WHAT THE TASK REQUIRES =>
Transcribe all of the records word for word, please, omitting the pictures.

(Source texts of formatted documents)
━━━━━━━━

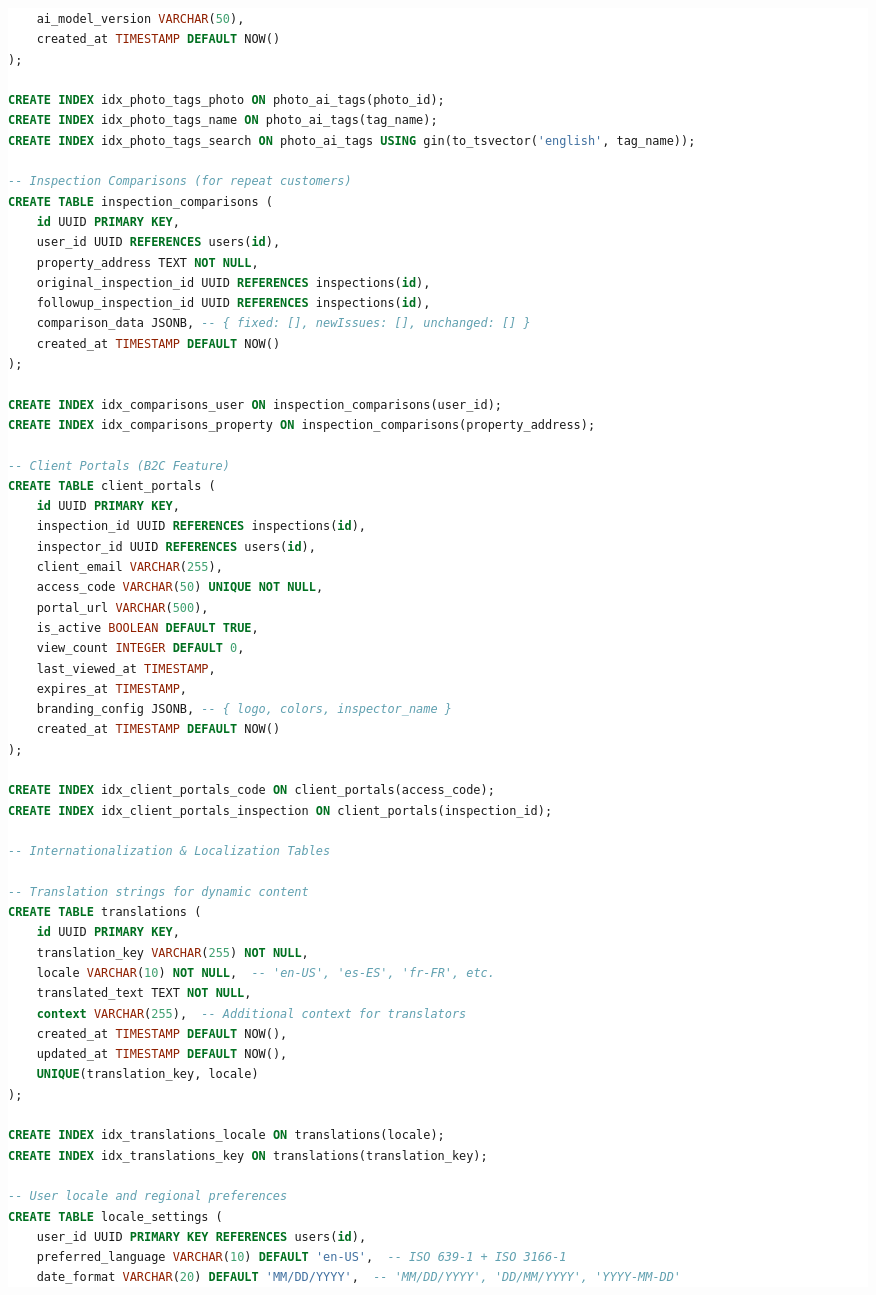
 ```sql
    ai_model_version VARCHAR(50),
    created_at TIMESTAMP DEFAULT NOW()
);

CREATE INDEX idx_photo_tags_photo ON photo_ai_tags(photo_id);
CREATE INDEX idx_photo_tags_name ON photo_ai_tags(tag_name);
CREATE INDEX idx_photo_tags_search ON photo_ai_tags USING gin(to_tsvector('english', tag_name));

-- Inspection Comparisons (for repeat customers)
CREATE TABLE inspection_comparisons (
    id UUID PRIMARY KEY,
    user_id UUID REFERENCES users(id),
    property_address TEXT NOT NULL,
    original_inspection_id UUID REFERENCES inspections(id),
    followup_inspection_id UUID REFERENCES inspections(id),
    comparison_data JSONB, -- { fixed: [], newIssues: [], unchanged: [] }
    created_at TIMESTAMP DEFAULT NOW()
);

CREATE INDEX idx_comparisons_user ON inspection_comparisons(user_id);
CREATE INDEX idx_comparisons_property ON inspection_comparisons(property_address);

-- Client Portals (B2C Feature)
CREATE TABLE client_portals (
    id UUID PRIMARY KEY,
    inspection_id UUID REFERENCES inspections(id),
    inspector_id UUID REFERENCES users(id),
    client_email VARCHAR(255),
    access_code VARCHAR(50) UNIQUE NOT NULL,
    portal_url VARCHAR(500),
    is_active BOOLEAN DEFAULT TRUE,
    view_count INTEGER DEFAULT 0,
    last_viewed_at TIMESTAMP,
    expires_at TIMESTAMP,
    branding_config JSONB, -- { logo, colors, inspector_name }
    created_at TIMESTAMP DEFAULT NOW()
);

CREATE INDEX idx_client_portals_code ON client_portals(access_code);
CREATE INDEX idx_client_portals_inspection ON client_portals(inspection_id);

-- Internationalization & Localization Tables

-- Translation strings for dynamic content
CREATE TABLE translations (
    id UUID PRIMARY KEY,
    translation_key VARCHAR(255) NOT NULL,
    locale VARCHAR(10) NOT NULL,  -- 'en-US', 'es-ES', 'fr-FR', etc.
    translated_text TEXT NOT NULL,
    context VARCHAR(255),  -- Additional context for translators
    created_at TIMESTAMP DEFAULT NOW(),
    updated_at TIMESTAMP DEFAULT NOW(),
    UNIQUE(translation_key, locale)
);

CREATE INDEX idx_translations_locale ON translations(locale);
CREATE INDEX idx_translations_key ON translations(translation_key);

-- User locale and regional preferences
CREATE TABLE locale_settings (
    user_id UUID PRIMARY KEY REFERENCES users(id),
    preferred_language VARCHAR(10) DEFAULT 'en-US',  -- ISO 639-1 + ISO 3166-1
    date_format VARCHAR(20) DEFAULT 'MM/DD/YYYY',  -- 'MM/DD/YYYY', 'DD/MM/YYYY', 'YYYY-MM-DD'
```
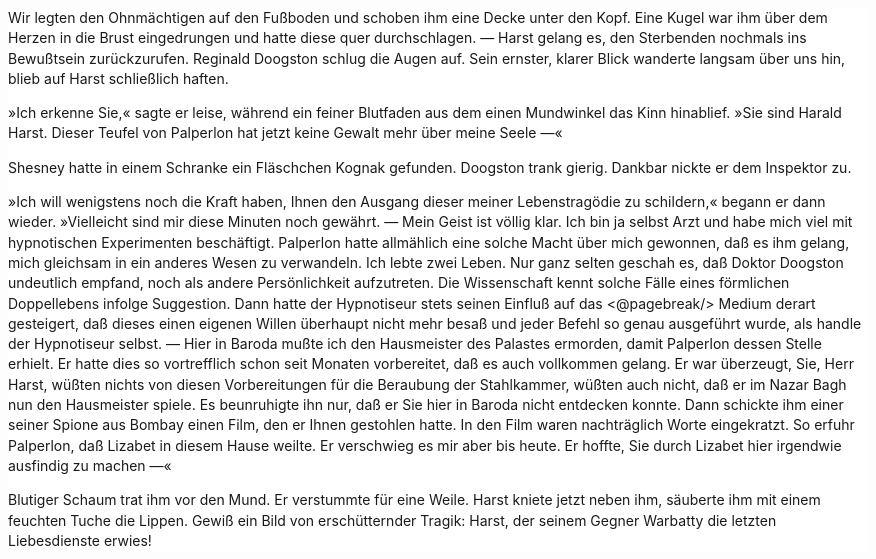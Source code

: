 Wir legten den Ohnmächtigen auf den Fußboden und
schoben ihm eine Decke unter den Kopf. Eine Kugel war
ihm über dem Herzen in die Brust eingedrungen und hatte
diese quer durchschlagen. — Harst gelang es, den Sterbenden
nochmals ins Bewußtsein zurückzurufen. Reginald Doogston
schlug die Augen auf. Sein ernster, klarer Blick wanderte
langsam über uns hin, blieb auf Harst schließlich haften.

»Ich erkenne Sie,« sagte er leise, während ein feiner Blutfaden
aus dem einen Mundwinkel das Kinn hinablief. »Sie
sind Harald Harst. Dieser Teufel von Palperlon hat jetzt keine
Gewalt mehr über meine Seele —«

Shesney hatte in einem Schranke ein Fläschchen Kognak
gefunden. Doogston trank gierig. Dankbar nickte er dem
Inspektor zu.

»Ich will wenigstens noch die Kraft haben, Ihnen den
Ausgang dieser meiner Lebenstragödie zu schildern,« begann
er dann wieder. »Vielleicht sind mir diese Minuten noch gewährt.
— Mein Geist ist völlig klar. Ich bin ja selbst Arzt
und habe mich viel mit hypnotischen Experimenten beschäftigt.
Palperlon hatte allmählich eine solche Macht über mich gewonnen,
daß es ihm gelang, mich gleichsam in ein anderes Wesen
zu verwandeln. Ich lebte zwei Leben. Nur ganz selten geschah
es, daß Doktor Doogston undeutlich empfand, noch als
andere Persönlichkeit aufzutreten. Die Wissenschaft kennt
solche Fälle eines förmlichen Doppellebens infolge Suggestion.
Dann hatte der Hypnotiseur stets seinen Einfluß auf das
<@pagebreak/>
Medium derart gesteigert, daß dieses einen eigenen Willen überhaupt
nicht mehr besaß und jeder Befehl so genau ausgeführt
wurde, als handle der Hypnotiseur selbst. — Hier in Baroda
mußte ich den Hausmeister des Palastes ermorden, damit
Palperlon dessen Stelle erhielt. Er hatte dies so vortrefflich
schon seit Monaten vorbereitet, daß es auch vollkommen gelang.
Er war überzeugt, Sie, Herr Harst, wüßten nichts von
diesen Vorbereitungen für die Beraubung der Stahlkammer,
wüßten auch nicht, daß er im Nazar Bagh nun den Hausmeister
spiele. Es beunruhigte ihn nur, daß er Sie hier in Baroda
nicht entdecken konnte. Dann schickte ihm einer seiner Spione
aus Bombay einen Film, den er Ihnen gestohlen hatte. In
den Film waren nachträglich Worte eingekratzt. So erfuhr
Palperlon, daß Lizabet in diesem Hause weilte. Er verschwieg
es mir aber bis heute. Er hoffte, Sie durch Lizabet hier irgendwie
ausfindig zu machen —«

Blutiger Schaum trat ihm vor den Mund. Er verstummte
für eine Weile. Harst kniete jetzt neben ihm, säuberte ihm
mit einem feuchten Tuche die Lippen. Gewiß ein Bild von erschütternder
Tragik: Harst, der seinem Gegner Warbatty die
letzten Liebesdienste erwies!
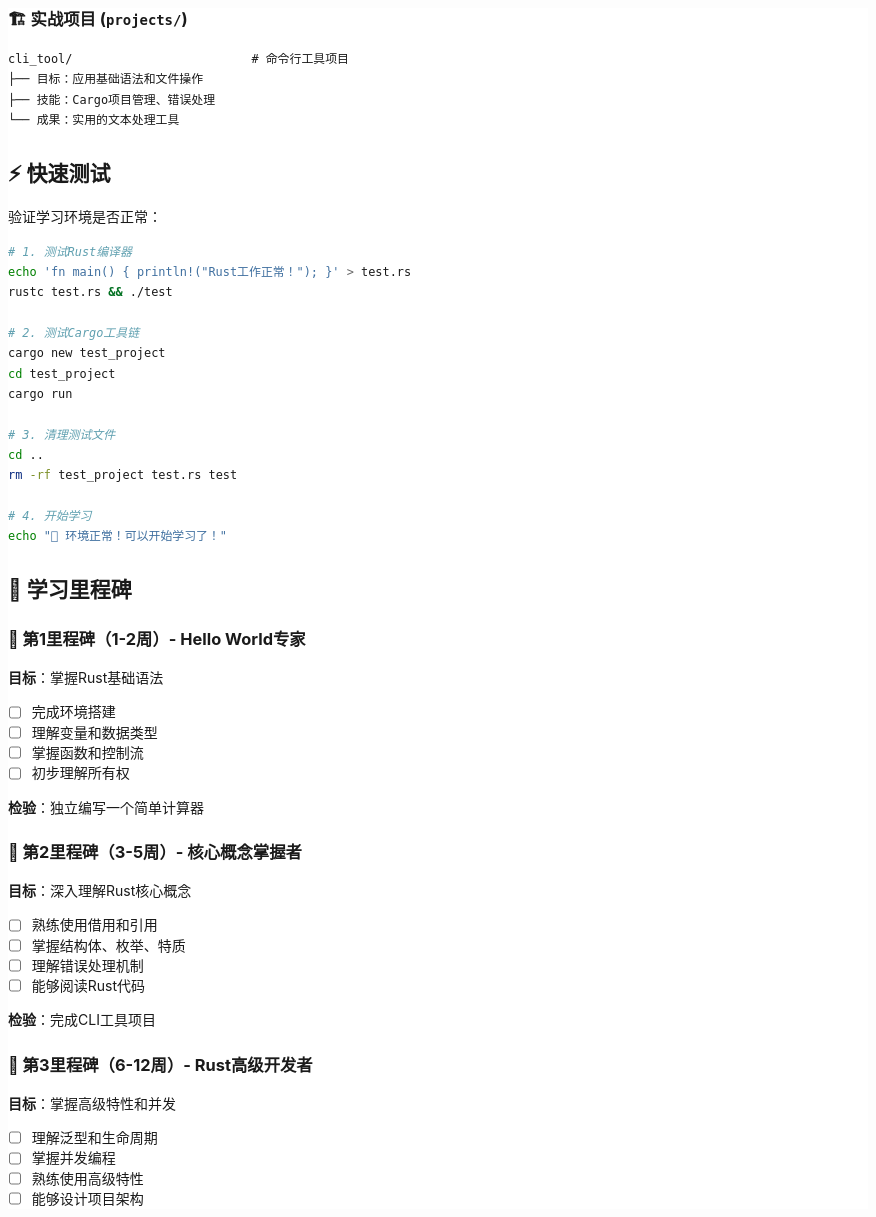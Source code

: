 ### 🏗️ 实战项目 (`projects/`)
```
cli_tool/                         # 命令行工具项目
├── 目标：应用基础语法和文件操作
├── 技能：Cargo项目管理、错误处理
└── 成果：实用的文本处理工具
```

## ⚡ 快速测试

验证学习环境是否正常：

```bash
# 1. 测试Rust编译器
echo 'fn main() { println!("Rust工作正常！"); }' > test.rs
rustc test.rs && ./test

# 2. 测试Cargo工具链
cargo new test_project
cd test_project
cargo run

# 3. 清理测试文件
cd ..
rm -rf test_project test.rs test

# 4. 开始学习
echo "🎉 环境正常！可以开始学习了！"
```

## 🎯 学习里程碑

### 🥉 第1里程碑（1-2周）- Hello World专家
**目标**：掌握Rust基础语法
- [ ] 完成环境搭建
- [ ] 理解变量和数据类型  
- [ ] 掌握函数和控制流
- [ ] 初步理解所有权

**检验**：独立编写一个简单计算器

### 🥈 第2里程碑（3-5周）- 核心概念掌握者
**目标**：深入理解Rust核心概念
- [ ] 熟练使用借用和引用
- [ ] 掌握结构体、枚举、特质
- [ ] 理解错误处理机制
- [ ] 能够阅读Rust代码

**检验**：完成CLI工具项目

### 🥇 第3里程碑（6-12周）- Rust高级开发者
**目标**：掌握高级特性和并发
- [ ] 理解泛型和生命周期
- [ ] 掌握并发编程
- [ ] 熟练使用高级特性
- [ ] 能够设计项目架构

━━━━━━━━

RESPONSE BOX =>
 ```sql
    ai_model_version VARCHAR(50),
    created_at TIMESTAMP DEFAULT NOW()
);

CREATE INDEX idx_photo_tags_photo ON photo_ai_tags(photo_id);
CREATE INDEX idx_photo_tags_name ON photo_ai_tags(tag_name);
CREATE INDEX idx_photo_tags_search ON photo_ai_tags USING gin(to_tsvector('english', tag_name));

-- Inspection Comparisons (for repeat customers)
CREATE TABLE inspection_comparisons (
    id UUID PRIMARY KEY,
    user_id UUID REFERENCES users(id),
    property_address TEXT NOT NULL,
    original_inspection_id UUID REFERENCES inspections(id),
    followup_inspection_id UUID REFERENCES inspections(id),
    comparison_data JSONB, -- { fixed: [], newIssues: [], unchanged: [] }
    created_at TIMESTAMP DEFAULT NOW()
);

CREATE INDEX idx_comparisons_user ON inspection_comparisons(user_id);
CREATE INDEX idx_comparisons_property ON inspection_comparisons(property_address);

-- Client Portals (B2C Feature)
CREATE TABLE client_portals (
    id UUID PRIMARY KEY,
    inspection_id UUID REFERENCES inspections(id),
    inspector_id UUID REFERENCES users(id),
    client_email VARCHAR(255),
    access_code VARCHAR(50) UNIQUE NOT NULL,
    portal_url VARCHAR(500),
    is_active BOOLEAN DEFAULT TRUE,
    view_count INTEGER DEFAULT 0,
    last_viewed_at TIMESTAMP,
    expires_at TIMESTAMP,
    branding_config JSONB, -- { logo, colors, inspector_name }
    created_at TIMESTAMP DEFAULT NOW()
);

CREATE INDEX idx_client_portals_code ON client_portals(access_code);
CREATE INDEX idx_client_portals_inspection ON client_portals(inspection_id);

-- Internationalization & Localization Tables

-- Translation strings for dynamic content
CREATE TABLE translations (
    id UUID PRIMARY KEY,
    translation_key VARCHAR(255) NOT NULL,
    locale VARCHAR(10) NOT NULL,  -- 'en-US', 'es-ES', 'fr-FR', etc.
    translated_text TEXT NOT NULL,
    context VARCHAR(255),  -- Additional context for translators
    created_at TIMESTAMP DEFAULT NOW(),
    updated_at TIMESTAMP DEFAULT NOW(),
    UNIQUE(translation_key, locale)
);

CREATE INDEX idx_translations_locale ON translations(locale);
CREATE INDEX idx_translations_key ON translations(translation_key);

-- User locale and regional preferences
CREATE TABLE locale_settings (
    user_id UUID PRIMARY KEY REFERENCES users(id),
    preferred_language VARCHAR(10) DEFAULT 'en-US',  -- ISO 639-1 + ISO 3166-1
    date_format VARCHAR(20) DEFAULT 'MM/DD/YYYY',  -- 'MM/DD/YYYY', 'DD/MM/YYYY', 'YYYY-MM-DD'
```
Source code

: Wir legten den Ohnmächtigen auf den Fußboden und
schoben ihm eine Decke unter den Kopf. Eine Kugel war
ihm über dem Herzen in die Brust eingedrungen und hatte
diese quer durchschlagen. — Harst gelang es, den Sterbenden
nochmals ins Bewußtsein zurückzurufen. Reginald Doogston
schlug die Augen auf. Sein ernster, klarer Blick wanderte
langsam über uns hin, blieb auf Harst schließlich haften.

»Ich erkenne Sie,« sagte er leise, während ein feiner Blutfaden
aus dem einen Mundwinkel das Kinn hinablief. »Sie
sind Harald Harst. Dieser Teufel von Palperlon hat jetzt keine
Gewalt mehr über meine Seele —«

Shesney hatte in einem Schranke ein Fläschchen Kognak
gefunden. Doogston trank gierig. Dankbar nickte er dem
Inspektor zu.

»Ich will wenigstens noch die Kraft haben, Ihnen den
Ausgang dieser meiner Lebenstragödie zu schildern,« begann
er dann wieder. »Vielleicht sind mir diese Minuten noch gewährt.
— Mein Geist ist völlig klar. Ich bin ja selbst Arzt
und habe mich viel mit hypnotischen Experimenten beschäftigt.
Palperlon hatte allmählich eine solche Macht über mich gewonnen,
daß es ihm gelang, mich gleichsam in ein anderes Wesen
zu verwandeln. Ich lebte zwei Leben. Nur ganz selten geschah
es, daß Doktor Doogston undeutlich empfand, noch als
andere Persönlichkeit aufzutreten. Die Wissenschaft kennt
solche Fälle eines förmlichen Doppellebens infolge Suggestion.
Dann hatte der Hypnotiseur stets seinen Einfluß auf das
<@pagebreak/>
Medium derart gesteigert, daß dieses einen eigenen Willen überhaupt
nicht mehr besaß und jeder Befehl so genau ausgeführt
wurde, als handle der Hypnotiseur selbst. — Hier in Baroda
mußte ich den Hausmeister des Palastes ermorden, damit
Palperlon dessen Stelle erhielt. Er hatte dies so vortrefflich
schon seit Monaten vorbereitet, daß es auch vollkommen gelang.
Er war überzeugt, Sie, Herr Harst, wüßten nichts von
diesen Vorbereitungen für die Beraubung der Stahlkammer,
wüßten auch nicht, daß er im Nazar Bagh nun den Hausmeister
spiele. Es beunruhigte ihn nur, daß er Sie hier in Baroda
nicht entdecken konnte. Dann schickte ihm einer seiner Spione
aus Bombay einen Film, den er Ihnen gestohlen hatte. In
den Film waren nachträglich Worte eingekratzt. So erfuhr
Palperlon, daß Lizabet in diesem Hause weilte. Er verschwieg
es mir aber bis heute. Er hoffte, Sie durch Lizabet hier irgendwie
ausfindig zu machen —«

Blutiger Schaum trat ihm vor den Mund. Er verstummte
für eine Weile. Harst kniete jetzt neben ihm, säuberte ihm
mit einem feuchten Tuche die Lippen. Gewiß ein Bild von erschütternder
Tragik: Harst, der seinem Gegner Warbatty die
letzten Liebesdienste erwies!
Source code

: ### 🏗️ 实战项目 (`projects/`)
```
cli_tool/                         # 命令行工具项目
├── 目标：应用基础语法和文件操作
├── 技能：Cargo项目管理、错误处理
└── 成果：实用的文本处理工具
```

## ⚡ 快速测试

验证学习环境是否正常：

```bash
# 1. 测试Rust编译器
echo 'fn main() { println!("Rust工作正常！"); }' > test.rs
rustc test.rs && ./test

# 2. 测试Cargo工具链
cargo new test_project
cd test_project
cargo run

# 3. 清理测试文件
cd ..
rm -rf test_project test.rs test

# 4. 开始学习
echo "🎉 环境正常！可以开始学习了！"
```

## 🎯 学习里程碑

### 🥉 第1里程碑（1-2周）- Hello World专家
**目标**：掌握Rust基础语法
- [ ] 完成环境搭建
- [ ] 理解变量和数据类型  
- [ ] 掌握函数和控制流
- [ ] 初步理解所有权

**检验**：独立编写一个简单计算器

### 🥈 第2里程碑（3-5周）- 核心概念掌握者
**目标**：深入理解Rust核心概念
- [ ] 熟练使用借用和引用
- [ ] 掌握结构体、枚举、特质
- [ ] 理解错误处理机制
- [ ] 能够阅读Rust代码

**检验**：完成CLI工具项目

### 🥇 第3里程碑（6-12周）- Rust高级开发者
**目标**：掌握高级特性和并发
- [ ] 理解泛型和生命周期
- [ ] 掌握并发编程
- [ ] 熟练使用高级特性
- [ ] 能够设计项目架构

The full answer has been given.